CHI SIAMO

 

L’attuale Istituto di Acustica e Sensoristica “Orso Mario Corbino” (IDASC) del Consiglio Nazionale delle Ricerche è erede dell’Istituto Nazionale di Elettro-Acustica (INEA) voluto dal prof. Orso Mario Corbino e fondato il 10 Agosto 1936 con decreto firmato da Guglielmo Marconi, allora Presidente dell’Ente.

La sede allora era all’interno del prestigioso Istituto di Fisica di via Panisperna a Roma. Il senatore Corbino, già direttore dell’Istituto di Fisica quando vi lavorava Enrico Fermi, fu il primo direttore dell’Istituto.

Corbino morì solo pochi mesi dopo, 23 Gennaio 1937, e l’istituto fu inaugurato dopo di lui con un evento che ebbe luogo in via Panisperna, il 30 Aprile 1939. Per questo in questi lunghi anni di attività si è sempre voluto, nel nome, celebrarne il ricordo.

Con mirabile intuito, le linee di ricerca dell’Istituto furono definite indirizzandole allo studio degli ultrasuoni, dell’acustica musicale, dell’acustica ambientale e della tecnologia dei trasduttori, linee tuttora valide ed attuali. Ricerche che fanno parte ancora del patrimonio culturale dell’IDASC.

Nel 1949 l’istituto cambiò nome in Istituto Nazionale di Ultracustica (INUA) e l’attività proseguì con gli studi sulla propagazione degli ultrasuoni nei solidi e nei liquidi.

Nel 1968 prese il nome di Istituto Sperimentale di Acustica “O. M. Corbino” (IDAC) e la sede fu trasferita presso i locali della Sede Centrale del nostro Ente nell’allora piazzale delle Scienze, oggi piazzale Aldo Moro.

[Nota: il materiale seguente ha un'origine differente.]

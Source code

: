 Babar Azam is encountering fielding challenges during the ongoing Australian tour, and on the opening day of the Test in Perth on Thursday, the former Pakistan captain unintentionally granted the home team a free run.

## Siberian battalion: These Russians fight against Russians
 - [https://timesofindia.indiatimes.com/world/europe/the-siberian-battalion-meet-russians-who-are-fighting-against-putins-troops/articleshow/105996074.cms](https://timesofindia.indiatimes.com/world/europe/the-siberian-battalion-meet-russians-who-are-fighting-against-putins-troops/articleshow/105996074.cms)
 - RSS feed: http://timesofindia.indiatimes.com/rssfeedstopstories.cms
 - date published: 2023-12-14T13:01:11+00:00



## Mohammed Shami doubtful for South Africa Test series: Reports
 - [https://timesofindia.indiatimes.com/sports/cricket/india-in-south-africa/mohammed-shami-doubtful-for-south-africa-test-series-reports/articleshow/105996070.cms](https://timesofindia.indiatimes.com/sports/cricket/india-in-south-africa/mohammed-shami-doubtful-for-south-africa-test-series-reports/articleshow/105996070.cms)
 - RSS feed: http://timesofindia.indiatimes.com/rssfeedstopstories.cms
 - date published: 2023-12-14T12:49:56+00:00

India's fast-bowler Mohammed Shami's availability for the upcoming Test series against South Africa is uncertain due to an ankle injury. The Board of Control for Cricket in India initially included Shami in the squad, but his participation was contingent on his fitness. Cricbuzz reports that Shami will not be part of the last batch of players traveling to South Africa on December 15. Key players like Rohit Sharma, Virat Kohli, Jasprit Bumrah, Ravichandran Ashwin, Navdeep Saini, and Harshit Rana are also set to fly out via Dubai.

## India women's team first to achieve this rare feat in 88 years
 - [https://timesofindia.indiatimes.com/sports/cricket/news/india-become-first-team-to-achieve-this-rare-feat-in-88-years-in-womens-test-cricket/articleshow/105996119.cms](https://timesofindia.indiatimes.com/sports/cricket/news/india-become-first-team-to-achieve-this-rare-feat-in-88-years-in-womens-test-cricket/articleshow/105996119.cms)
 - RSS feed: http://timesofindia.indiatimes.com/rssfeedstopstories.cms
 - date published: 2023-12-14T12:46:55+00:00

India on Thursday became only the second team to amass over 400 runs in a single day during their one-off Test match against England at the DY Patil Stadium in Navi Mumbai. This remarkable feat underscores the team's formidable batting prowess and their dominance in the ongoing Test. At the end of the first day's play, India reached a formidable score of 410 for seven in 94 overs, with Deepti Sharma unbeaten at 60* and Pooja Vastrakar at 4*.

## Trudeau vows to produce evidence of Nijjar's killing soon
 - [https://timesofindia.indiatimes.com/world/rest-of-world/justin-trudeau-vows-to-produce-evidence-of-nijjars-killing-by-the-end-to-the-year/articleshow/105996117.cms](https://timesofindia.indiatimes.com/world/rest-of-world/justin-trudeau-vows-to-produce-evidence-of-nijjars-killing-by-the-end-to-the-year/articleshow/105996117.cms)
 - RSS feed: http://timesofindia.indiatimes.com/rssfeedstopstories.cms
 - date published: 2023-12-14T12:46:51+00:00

Più tardi la sede fu spostata alla periferia settentrionale della città, in località La Giustiniana, lungo la via Cassia, al civico 1216, ove rimase sino al 1997, anno del trasferimento nell’Area della Ricerca CNR di “Roma - Tor Vergata”.

 

 
 
Sede centrale CNR - Roma
 
via Cassia 1216 - La Giustiniana
 
Area della Ricerca di Tor Vergata

 

 

Nel 2002, a seguito della riforma dell’Ente e della uscita di parte del personale, l’Istituto fu ristrutturato prendendo il nome di CRAS - Ex Istituto Sperimentale di Acustica “Orso Mario Corbino” (IA).

Infine, nel Febbraio 2010 ha preso l’attuale denominazione a seguito dell’apertura della sede di Brescia denominata “SENSOR Laboratory”, volendo così sottolineare l’importanza che la sensoristica ha nelle attività dell’Istituto.

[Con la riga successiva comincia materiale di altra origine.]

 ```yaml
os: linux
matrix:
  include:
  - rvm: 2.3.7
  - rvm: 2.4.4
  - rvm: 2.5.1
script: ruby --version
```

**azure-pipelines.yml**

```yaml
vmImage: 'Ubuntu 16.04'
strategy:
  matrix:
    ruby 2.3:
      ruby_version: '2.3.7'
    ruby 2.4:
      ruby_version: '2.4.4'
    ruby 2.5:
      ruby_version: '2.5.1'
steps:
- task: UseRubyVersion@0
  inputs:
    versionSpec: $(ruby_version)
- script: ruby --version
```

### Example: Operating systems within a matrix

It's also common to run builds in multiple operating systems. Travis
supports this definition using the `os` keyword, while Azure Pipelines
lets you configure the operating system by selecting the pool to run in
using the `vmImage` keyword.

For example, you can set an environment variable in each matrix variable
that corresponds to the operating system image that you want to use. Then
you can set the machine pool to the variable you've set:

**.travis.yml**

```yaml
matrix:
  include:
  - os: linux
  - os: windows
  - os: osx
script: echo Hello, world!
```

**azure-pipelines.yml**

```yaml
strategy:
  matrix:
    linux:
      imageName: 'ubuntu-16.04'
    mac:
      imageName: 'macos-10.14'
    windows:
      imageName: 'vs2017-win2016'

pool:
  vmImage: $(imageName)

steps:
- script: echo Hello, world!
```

Nella fisica, l’acustica riveste un ruolo fortemente interdisciplinare ed ha ricadute in numerosi aspetti dello sviluppo scientifico, tecnologico, sociale. Pur essendo principalmente una disciplina della fisica classica, infatti, essa è connessa con settori della scienza e della tecnologia ove nascono nuove applicazioni e sono richiesti nuovi tipi di analisi. L’acustica è oggi applicata in settori importanti e diversi come, ad esempio, nei dispositivi acusto-elettronici ed acusto-ottici per il trattamento di segnali elettrici e/o ottici, nei trasduttori, nei sensori e negli attuatori. È impiegata nella caratterizzazione di nuovi materiali, nella geoacustica, nel controllo ambientale al fine di minimizzare l’impatto sulla salute umana, nei test non distruttivi, nelle tecnologie per la tutela e la conservazione dei beni culturali.

Molti sono i risultati scientifici ottenuti in Istituto, tra questi è importante ricordare il contributo dato allo sviluppo dell’ecografia in medicina, divenuta oggi comune tecnica di diagnostica.